İnsan, ömrünün göreli kısalığından beri, bir “son söz” (Bakhtin) arayışıyla birlikte, söylenmiş olanların sıkılganlığına savrulabilir. Öznenin kurulum ratio’su da olan bu insanî refleks, gayet natüralistik olarak, daha evvel söylenmiş olanların (per se) hakikatini buharlaştırmaz: Sınanma, yeryüzü realitesinde gerçekleşir. Haşin bir kuramsal şerh sağanağı altında post-kolonyal teorinin ve beyazlık(lar) kritiğinin “aşıldığı” ve artık kadükleştiği varsayımı, tam da post-kolonyal kontekstte apartheid’ın değişen suretlerinin hasıraltı edilmesiyle kol kola gider. Sükût rejimi hükmünü icra ededursun, Fanon, Türkiye Kürdistan’ı özelinde güncelliğini korumaktadır.
“Ben, Cezayir savaşı sırasında evrenselliğe geçmenin telaşıyla, Cezayirlilerin terör eylemlerini Fransız baskısıyla aynı kefeye koyup lanetleyenleri görmüşümdür. İşte bu, burjuvazinin sözde evrenselliğinin tipik bir örneğidir.”
– Jean-Paul Sartre.[1]
“Gerçekten de, ırk ayrımcılığının sivri dikenini teninde hissetmeyenler için ‘bekleyin’ demek kolaydır.”
– Martin Luther King, 16 Nisan 1963.[2]
“Marx çok haklıdır. Ama onu tamamlamaya ihtiyacımız var.”
– Aimé Césaire.[3]
Nietzsche, câri küstah aklın dizginlenmesinin yolunun, aklı kendisi dışında bir şeyle, doğa ile yüzleştirmekten geçtiğini ifade eder. Gerçeklikten kopuk kuramsal öteberi (minutiae) ve sonuçsuz çekişmelere (agony) karşı, bir yaşam ve yeryüzü daveti yapar; bunu da bir Apollon-Dionysos diyalojisiyle gösterir.

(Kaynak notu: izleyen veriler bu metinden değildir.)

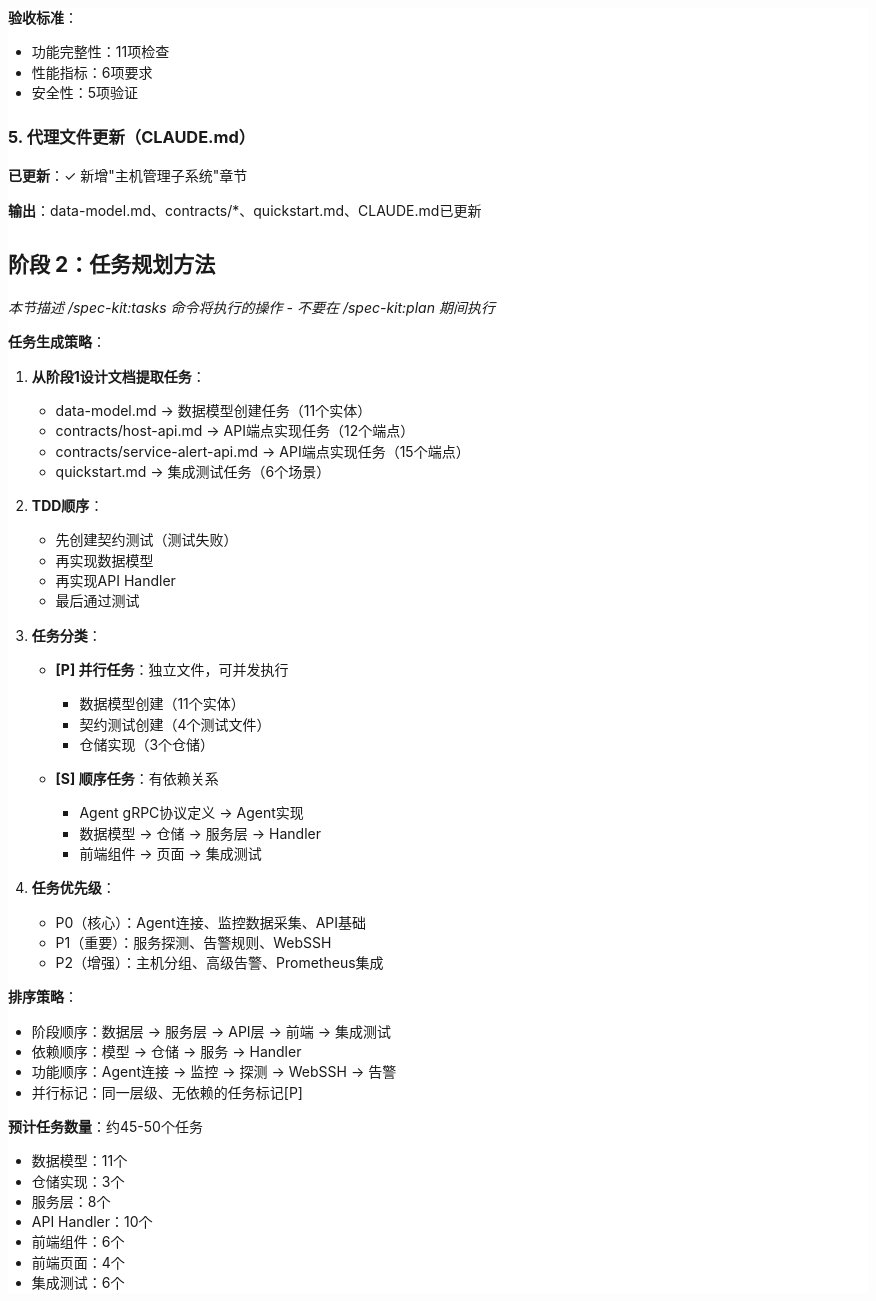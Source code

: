 **验收标准**：
- 功能完整性：11项检查
- 性能指标：6项要求
- 安全性：5项验证

### 5. 代理文件更新（CLAUDE.md）

**已更新**：✓ 新增"主机管理子系统"章节

**输出**：data-model.md、contracts/*、quickstart.md、CLAUDE.md已更新

## 阶段 2：任务规划方法

*本节描述 /spec-kit:tasks 命令将执行的操作 - 不要在 /spec-kit:plan 期间执行*

**任务生成策略**：

1. **从阶段1设计文档提取任务**：
   - data-model.md → 数据模型创建任务（11个实体）
   - contracts/host-api.md → API端点实现任务（12个端点）
   - contracts/service-alert-api.md → API端点实现任务（15个端点）
   - quickstart.md → 集成测试任务（6个场景）

2. **TDD顺序**：
   - 先创建契约测试（测试失败）
   - 再实现数据模型
   - 再实现API Handler
   - 最后通过测试

3. **任务分类**：
   - **[P] 并行任务**：独立文件，可并发执行
     - 数据模型创建（11个实体）
     - 契约测试创建（4个测试文件）
     - 仓储实现（3个仓储）

   - **[S] 顺序任务**：有依赖关系
     - Agent gRPC协议定义 → Agent实现
     - 数据模型 → 仓储 → 服务层 → Handler
     - 前端组件 → 页面 → 集成测试

4. **任务优先级**：
   - P0（核心）：Agent连接、监控数据采集、API基础
   - P1（重要）：服务探测、告警规则、WebSSH
   - P2（增强）：主机分组、高级告警、Prometheus集成

**排序策略**：
- 阶段顺序：数据层 → 服务层 → API层 → 前端 → 集成测试
- 依赖顺序：模型 → 仓储 → 服务 → Handler
- 功能顺序：Agent连接 → 监控 → 探测 → WebSSH → 告警
- 并行标记：同一层级、无依赖的任务标记[P]

**预计任务数量**：约45-50个任务
- 数据模型：11个
- 仓储实现：3个
- 服务层：8个
- API Handler：10个
- 前端组件：6个
- 前端页面：4个
- 集成测试：6个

Birtakım nominal nüanslar üzerinden yürütülen pür kuramsal tartışmalar, tıpkı Nietzsche’nin de derdini güttüğü gibi, bizi bir semantik patinaja hapsetme ve yeryüzünden koparma riski taşır. Semantik görelilik de denebilecek bir sislenmeyle, çok geçmeden ‘öteki ne söyler, beriki ne anlar’ şeklinde de özetlenebilecek ucuz bir Anglosakson komedisi sahne alır. Diyalog olanağı buharlaşır, yerine muğlâk ve iç bayıcı monologlar yerleşir. Çok geçmeden yüksek voltajlı polemiklerin o fasit girdabına savruluruz. Unutulmasın ki, “polemos”un polemikten ayrıldığı nokta Herakleitos teliflidir. Bir kısır pingpongdan öte, diyalektik bir süreci imler, karşıtların üretken çatışmasıdır. Münakaşa değildir fakat tam da o Namık Kemal’e atfedilen “müsâdeme-i efkâr”dır.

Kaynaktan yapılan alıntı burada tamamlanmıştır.